When dealing with piecewise functions, limits help us understand behavior as we approach a certain point. A piecewise function shows different behaviors based on the input value.
For our function, \[f(x) = \left\{ \begin{array}{ll} 2-x, & x \leq 1 \ \frac{x}{2}+1, & x > 1 \end{array} \right.\]limits are essential for determining how the function behaves as we near specific input values.
With piecewise functions, we carefully evaluate both parts around the input of interest, in this case, around 1. The key takeaway here is that the limit at a point, if it exists, must be the same from all directions as you near that point.
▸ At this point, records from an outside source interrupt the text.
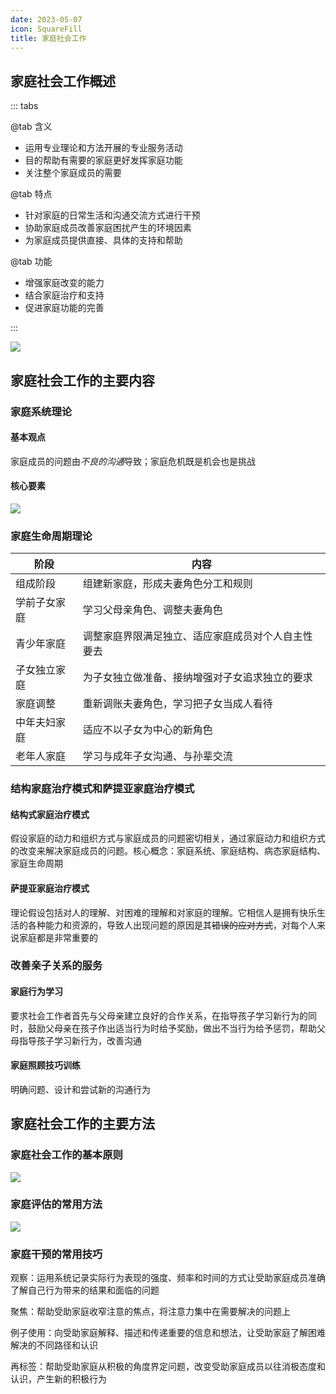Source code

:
 ```yaml
---
date: 2023-05-07
icon: SquareFill
title: 家庭社会工作
---
```


## 家庭社会工作概述 <Badge text="了解" type="tip" />

::: tabs

@tab 含义

- 运用专业理论和方法开展的专业服务活动
- 目的帮助有需要的家庭更好发挥家庭功能
- 关注整个家庭成员的需要

@tab 特点

- 针对家庭的日常生活和沟通交流方式进行干预
- 协助家庭成员改善家庭困扰产生的环境因素
- 为家庭成员提供直接、具体的支持和帮助

@tab 功能

- 增强家庭改变的能力
- 结合家庭治疗和支持
- 促进家庭功能的完善

:::

![](https://file.iglooblog.top/social/家庭社会工作基本假设.png)

## 家庭社会工作的主要内容

### 家庭系统理论 <Badge text="必考" type="warning" />

#### 基本观点

家庭成员的问题由*不良的沟通*导致；家庭危机既是机会也是挑战

#### 核心要素

![](https://file.iglooblog.top/social/家庭系统理论核心要素.png)

### 家庭生命周期理论 <Badge text="重点" type="danger" />

| 阶段         | 内容                                               |
| ------------ | -------------------------------------------------- |
| 组成阶段     | 组建新家庭，形成夫妻角色分工和规则                 |
| 学前子女家庭 | 学习父母亲角色、调整夫妻角色                       |
| 青少年家庭   | 调整家庭界限满足独立、适应家庭成员对个人自主性要去 |
| 子女独立家庭 | 为子女独立做准备、接纳增强对子女追求独立的要求     |
| 家庭调整     | 重新调账夫妻角色，学习把子女当成人看待             |
| 中年夫妇家庭 | 适应不以子女为中心的新角色                         |
| 老年人家庭   | 学习与成年子女沟通、与孙辈交流                     |

### 结构家庭治疗模式和萨提亚家庭治疗模式

#### 结构式家庭治疗模式

假设家庭的动力和组织方式与家庭成员的问题密切相关，通过家庭动力和组织方式的改变来解决家庭成员的问题。核心概念：家庭系统、家庭结构、病态家庭结构、家庭生命周期

#### 萨提亚家庭治疗模式

理论假设包括对人的理解、对困难的理解和对家庭的理解。它相信人是拥有快乐生活的各种能力和资源的，导致人出现问题的原因是其~~错误的应对方式~~，对每个人来说家庭都是非常重要的

### 改善亲子关系的服务

#### 家庭行为学习 <Badge text="重点" type="danger" />

要求社会工作者首先与父母亲建立良好的合作关系，在指导孩子学习新行为的同时，鼓励父母亲在孩子作出适当行为时给予奖励，做出不当行为给予惩罚，帮助父母指导孩子学习新行为，改善沟通

#### 家庭照顾技巧训练

明确问题、设计和尝试新的沟通行为

## 家庭社会工作的主要方法

### 家庭社会工作的基本原则 <Badge text="必考" type="warning" />

![](https://file.iglooblog.top/social/家庭社会工作基本原则.svg)

### 家庭评估的常用方法

![](https://file.iglooblog.top/social/家庭结构图.jpg)

### 家庭干预的常用技巧 <Badge text="必考" type="warning" />

观察：运用系统记录实际行为表现的强度、频率和时间的方式让受助家庭成员准确了解自己行为带来的结果和面临的问题

聚焦：帮助受助家庭收窄注意的焦点，将注意力集中在需要解决的问题上

例子使用：向受助家庭解释、描述和传递重要的信息和想法，让受助家庭了解困难解决的不同路径和认识

再标签：帮助受助家庭从积极的角度界定问题，改变受助家庭成员以往消极态度和认识，产生新的积极行为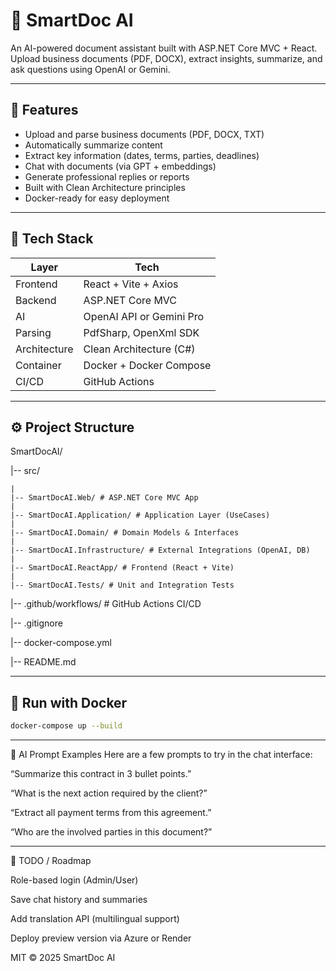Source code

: # 🧠 SmartDoc AI

An AI-powered document assistant built with ASP.NET Core MVC + React.  
Upload business documents (PDF, DOCX), extract insights, summarize, and ask questions using OpenAI or Gemini.

---

## 🚀 Features

- Upload and parse business documents (PDF, DOCX, TXT)
- Automatically summarize content
- Extract key information (dates, terms, parties, deadlines)
- Chat with documents (via GPT + embeddings)
- Generate professional replies or reports
- Built with Clean Architecture principles
- Docker-ready for easy deployment

---

## 🧱 Tech Stack

| Layer        | Tech                     |
| ------------ | ------------------------ |
| Frontend     | React + Vite + Axios     |
| Backend      | ASP.NET Core MVC         |
| AI           | OpenAI API or Gemini Pro |
| Parsing      | PdfSharp, OpenXml SDK    |
| Architecture | Clean Architecture (C#)  |
| Container    | Docker + Docker Compose  |
| CI/CD        | GitHub Actions           |

---

## ⚙️ Project Structure

SmartDocAI/

|-- src/

    |
    |-- SmartDocAI.Web/ # ASP.NET Core MVC App
    |
    |-- SmartDocAI.Application/ # Application Layer (UseCases)
    |
    |-- SmartDocAI.Domain/ # Domain Models & Interfaces
    |
    |-- SmartDocAI.Infrastructure/ # External Integrations (OpenAI, DB)
    |
    |-- SmartDocAI.ReactApp/ # Frontend (React + Vite)
    |
    |-- SmartDocAI.Tests/ # Unit and Integration Tests

|-- .github/workflows/ # GitHub Actions CI/CD

|-- .gitignore

|-- docker-compose.yml

|-- README.md

---

## 🐳 Run with Docker

```bash
docker-compose up --build
```

---

🤖 AI Prompt Examples
Here are a few prompts to try in the chat interface:

“Summarize this contract in 3 bullet points.”

“What is the next action required by the client?”

“Extract all payment terms from this agreement.”

“Who are the involved parties in this document?”

---

📌 TODO / Roadmap

Role-based login (Admin/User)

Save chat history and summaries

Add translation API (multilingual support)

Deploy preview version via Azure or Render

MIT © 2025 SmartDoc AI
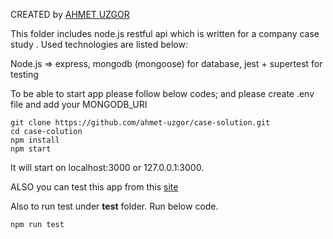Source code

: CREATED by [AHMET UZGOR](https://www.linkedin.com/in/ahmet-uzgor-a1397a134/)

This folder includes node.js restful api which is written for a company case study .
Used technologies are listed below:

Node.js => express, mongodb (mongoose) for database, jest + supertest for testing

To be able to start app please follow below codes; and please create    .env file and add your MONGODB_URI 
```
git clone https://github.com/ahmet-uzgor/case-solution.git
cd case-colution
npm install
npm start
```
It will start on localhost:3000 or 127.0.0.1:3000.

ALSO you can test this app from this [site](https://obscure-fortress-36622.herokuapp.com/)

Also to run test under __test__ folder. Run below code. 
```
npm run test
```
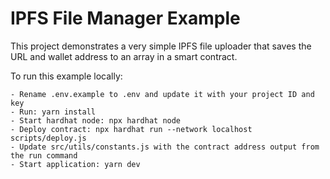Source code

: # IPFS File Manager Example

This project demonstrates a very simple IPFS file uploader that saves the URL and wallet address to an array in a smart contract.

To run this example locally:

```
- Rename .env.example to .env and update it with your project ID and key
- Run: yarn install
- Start hardhat node: npx hardhat node
- Deploy contract: npx hardhat run --network localhost scripts/deploy.js
- Update src/utils/constants.js with the contract address output from the run command
- Start application: yarn dev
```
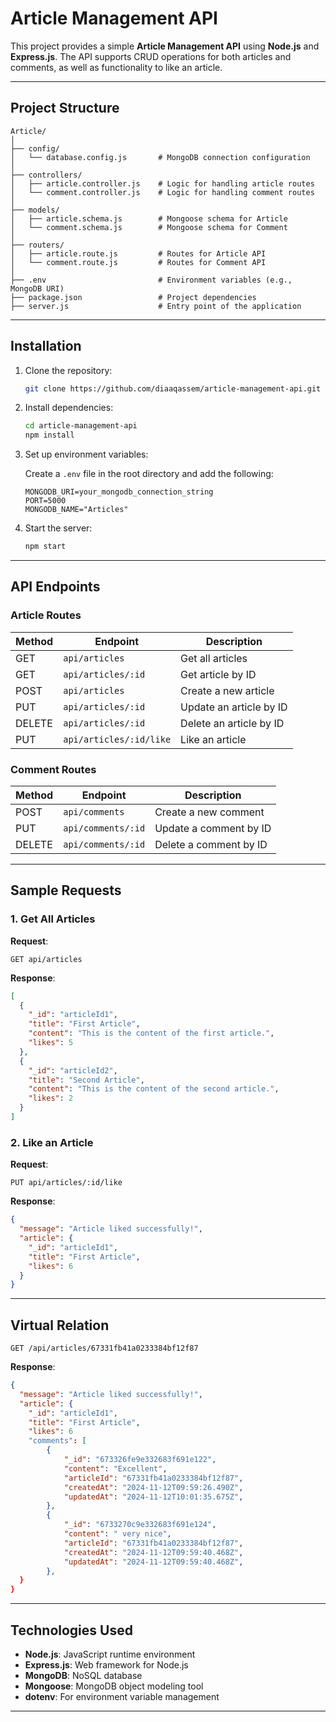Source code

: # Article Management API

This project provides a simple **Article Management API** using **Node.js** and **Express.js**. The API supports CRUD operations for both articles and comments, as well as functionality to like an article.

---

## Project Structure

```plaintext
Article/
│
├── config/
│   └── database.config.js       # MongoDB connection configuration
│
├── controllers/
│   ├── article.controller.js    # Logic for handling article routes
│   └── comment.controller.js    # Logic for handling comment routes
│
├── models/
│   ├── article.schema.js        # Mongoose schema for Article
│   └── comment.schema.js        # Mongoose schema for Comment
│
├── routers/
│   ├── article.route.js         # Routes for Article API
│   └── comment.route.js         # Routes for Comment API
│
├── .env                         # Environment variables (e.g., MongoDB URI)
├── package.json                 # Project dependencies
├── server.js                    # Entry point of the application
```

---

## Installation

1. Clone the repository:

   ```bash
   git clone https://github.com/diaaqassem/article-management-api.git
   ```

2. Install dependencies:

   ```bash
   cd article-management-api
   npm install
   ```

3. Set up environment variables:

   Create a `.env` file in the root directory and add the following:

   ```env
   MONGODB_URI=your_mongodb_connection_string
   PORT=5000
   MONGODB_NAME="Articles"
   ```

4. Start the server:

   ```bash
   npm start
   ```

---

## API Endpoints

### **Article Routes**

| Method | Endpoint          | Description                |
|--------|-------------------|----------------------------|
| GET    | `api/articles`       | Get all articles           |
| GET    | `api/articles/:id`   | Get article by ID          |
| POST   | `api/articles`       | Create a new article       |
| PUT    | `api/articles/:id`   | Update an article by ID    |
| DELETE | `api/articles/:id`   | Delete an article by ID    |
| PUT    | `api/articles/:id/like` | Like an article        |

### **Comment Routes**

| Method | Endpoint              | Description                |
|--------|-----------------------|----------------------------|
| POST   | `api/comments`           | Create a new comment       |
| PUT    | `api/comments/:id`       | Update a comment by ID     |
| DELETE | `api/comments/:id`       | Delete a comment by ID     |

---

## Sample Requests

### 1. Get All Articles

**Request**:

```http
GET api/articles
```

**Response**:

```json
[
  {
    "_id": "articleId1",
    "title": "First Article",
    "content": "This is the content of the first article.",
    "likes": 5
  },
  {
    "_id": "articleId2",
    "title": "Second Article",
    "content": "This is the content of the second article.",
    "likes": 2
  }
]
```

### 2. Like an Article

**Request**:

```http
PUT api/articles/:id/like
```

**Response**:

```json
{
  "message": "Article liked successfully!",
  "article": {
    "_id": "articleId1",
    "title": "First Article",
    "likes": 6
  }
}
```

---

## Virtual Relation
```http
GET /api/articles/67331fb41a0233384bf12f87
```

**Response**:

```json
{
  "message": "Article liked successfully!",
  "article": {
    "_id": "articleId1",
    "title": "First Article",
    "likes": 6
    "comments": [
        {
            "_id": "673326fe9e332683f691e122",
            "content": "Excellent",
            "articleId": "67331fb41a0233384bf12f87",
            "createdAt": "2024-11-12T09:59:26.490Z",
            "updatedAt": "2024-11-12T10:01:35.675Z",
        },
        {
            "_id": "6733270c9e332683f691e124",
            "content": " very nice",
            "articleId": "67331fb41a0233384bf12f87",
            "createdAt": "2024-11-12T09:59:40.468Z",
            "updatedAt": "2024-11-12T09:59:40.468Z",
        },
  }
}
```

---

## Technologies Used

- **Node.js**: JavaScript runtime environment
- **Express.js**: Web framework for Node.js
- **MongoDB**: NoSQL database
- **Mongoose**: MongoDB object modeling tool
- **dotenv**: For environment variable management

---
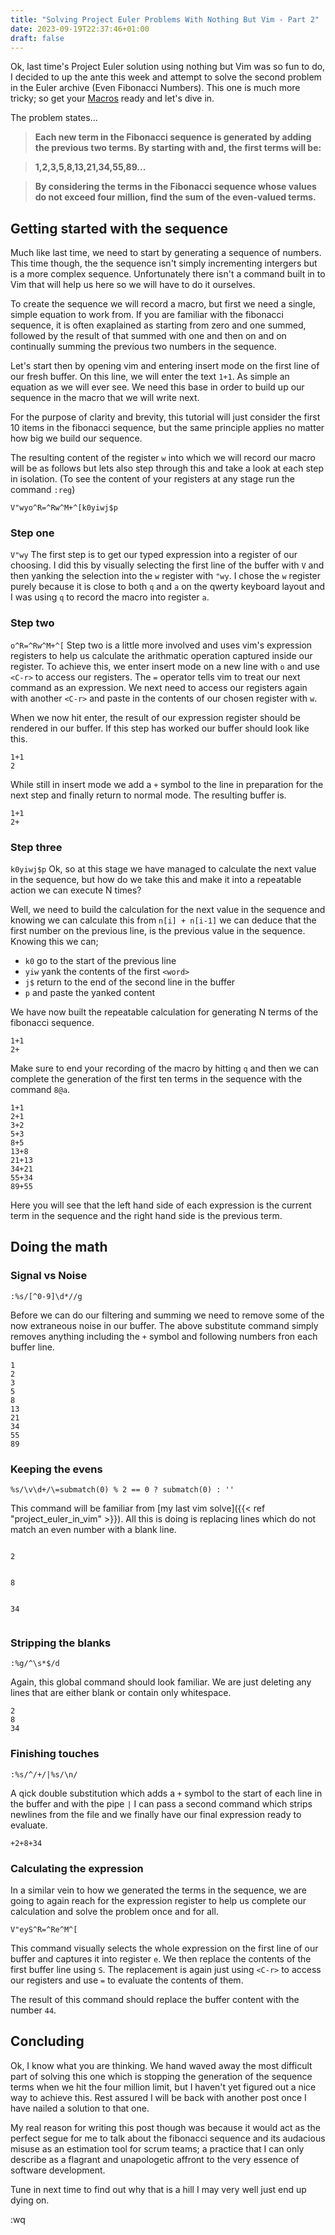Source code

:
 ```yaml
---
title: "Solving Project Euler Problems With Nothing But Vim - Part 2"
date: 2023-09-19T22:37:46+01:00
draft: false
---
```


Ok, last time's Project Euler solution using nothing but Vim was so fun to do, I decided to up the ante this week and attempt
to solve the second problem in the Euler archive (Even Fibonacci Numbers). 
This one is much more tricky; so get your [Macros](https://vim.fandom.com/wiki/Macros) ready and let's dive in.

The problem states...


> **Each new term in the Fibonacci sequence is generated by adding the previous two terms. By starting with and, the first terms will be:**

> **1,2,3,5,8,13,21,34,55,89...**

> **By considering the terms in the Fibonacci sequence whose values do not exceed four million, find the sum of the even-valued terms.**

## Getting started with the sequence

Much like last time, we need to start by generating a sequence of numbers. This time though, the the sequence isn't simply incrementing intergers
but is a more complex sequence. Unfortunately there isn't a command built in to Vim that will help us here so we will have to do it ourselves.

To create the sequence we will record a macro, but first we need a single, simple equation to work from. If you are familiar with the fibonacci sequence, it is often exaplained as starting from zero and one summed, followed by the result of that summed with one and then on and on continually summing the previous two numbers in the sequence.

Let's start then by opening vim and entering insert mode on the first line of our fresh buffer. On this line, we will enter the text `1+1`. As simple an equation as we will ever see. We need this base in order to build up our sequence in the macro that we will write next.

For the purpose of clarity and brevity, this tutorial will just consider the first 10 items in the fibonacci sequence, but the same principle applies no matter how big we build our sequence.

The resulting content of the register `w` into which we will record our macro will be as follows but lets also step through this and take a look at each step in isolation. (To see the content of your registers at any stage run the command `:reg`)

```
V"wyo^R=^Rw^M+^[k0yiwj$p
```

### Step one
`V"wy`
The first step is to get our typed expression into a register of our choosing. I did this by visually selecting the first line of the buffer with `V` and then yanking the selection into the `w` register with `"wy`. I chose the `w` register purely because it is close to both `q` and `a` on the qwerty keyboard layout and I was using `q` to record the macro into register `a`.

### Step two
`o^R=^Rw^M+^[`
Step two is a little more involved and uses vim's expression registers to help us calculate the arithmatic operation captured inside our register. To achieve this, we enter insert mode on a new line with `o` and use `<C-r>` to access our registers. The `=` operator tells vim to treat our next command as an expression. We next need to access our registers again with another `<C-r>` and paste in the contents of our chosen register with `w`.

When we now hit enter, the result of our expression register should be rendered in our buffer. If this step has worked our buffer should look like this.

```
1+1
2
```
While still in insert mode we add a `+` symbol to the line in preparation for the next step and finally return to normal mode. The resulting buffer is.

```
1+1
2+
```

### Step three
`k0yiwj$p`
Ok, so at this stage we have managed to calculate the next value in the sequence, but how do we take this and make it into a repeatable action we can execute N times?

Well, we need to build the calculation for the next value in the sequence and knowing we can calculate this from `n[i] + n[i-1]` we can deduce that the first number on the previous line, is the previous value in the sequence. Knowing this we can;

- `k0` go to the start of the previous line
- `yiw` yank the contents of the first `<word>`
- `j$` return to the end of the second line in the buffer
- `p` and paste the yanked content

We have now built the repeatable calculation for generating N terms of the fibonacci sequence.

```
1+1
2+
```

Make sure to end your recording of the macro by hitting `q` and then we can complete the generation of the first ten terms in the sequence with the command `8@a`.

```
1+1
2+1
3+2
5+3
8+5
13+8
21+13
34+21
55+34
89+55
```

Here you will see that the left hand side of each expression is the current term in the sequence and the right hand side is the previous term.

## Doing the math

### Signal vs Noise
`:%s/[^0-9]\d*//g`

Before we can do our filtering and summing we need to remove some of the now extraneous noise in our buffer. The above substitute command simply removes anything including the `+` symbol and following numbers fron each buffer line.

```
1
2
3
5
8
13
21
34
55
89
```

### Keeping the evens
`%s/\v\d+/\=submatch(0) % 2 == 0 ? submatch(0) : ''`

This command will be familiar from [my last vim solve]({{< ref "project_euler_in_vim" >}}). All this is doing is replacing lines which do not match an even number with a blank line.

```

2


8


34


```

### Stripping the blanks
`:%g/^\s*$/d`

Again, this global command should look familiar. We are just deleting any lines that are either blank or contain only whitespace.

```
2
8
34
```

### Finishing touches
`:%s/^/+/|%s/\n/`

A qick double substitution which adds a `+` symbol to the start of each line in the buffer and with the pipe `|` I can pass a second command which strips newlines from the file and we finally have our final expression ready to evaluate.

```
+2+8+34
```

### Calculating the expression

In a similar vein to how we generated the terms in the sequence, we are going to again reach for the expression register to help us complete our calculation and solve the problem once and for all.

`V"eyS^R=^Re^M^[`

This command visually selects the whole expression on the first line of our buffer and captures it into register `e`.
We then replace the contents of the first buffer line using `S`. The replacement is again just using `<C-r>` to access our registers and use `=` to evaluate the contents of them.

The result of this command should replace the buffer content with the number `44`.

## Concluding

Ok, I know what you are thinking. We hand waved away the most difficult part of solving this one which is stopping the generation of the sequence terms when we hit the four million limit, but I haven't yet figured out a nice way to achieve this. Rest assured I will be back with another post once I have nailed a solution to that one.

My real reason for writing this post though was because it would act as the perfect segue for me to talk about the fibonacci sequence and its audacious misuse as an estimation tool for scrum teams; a practice that I can only describe as a flagrant and unapologetic affront to the very essence of software development.

Tune in next time to find out why that is a hill I may very well just end up dying on.

:wq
The left-hand limit explores what occurs to a function as we approach a specific value from the left (or less than that value). For a piecewise function like ours, you choose the part relevant for values smaller than or equal to the point.
For our exercise, the left-hand limit of \(x\) approaching 1 is found using the equation \(2 - x\).
By substituting \(x = 1\) directly into this equation, the expected outcome is straightforward.As noted, substituting \(x=1\) gives \(2-1\), which simplifies to 1. This result is the left-hand limit as \(x\) approaches 1 from the left-hand side.

Evaluating piecewise functions, especially near boundaries, requires attention to each separate function section. Since each part of the function may behave differently, evaluating means substituting the specific values into the correct segment of the function.
It's crucial to note which condition or part of the piecewise function applies to your point of interest.
For example,

• If \(x \leq 1\), use the expression \(2-x\).
• If \(x > 1\), use \(\frac{x}{2} + 1\).

Understanding these conditions ensures the correct part of the function is evaluated, as seen in determining a specific limit or function value.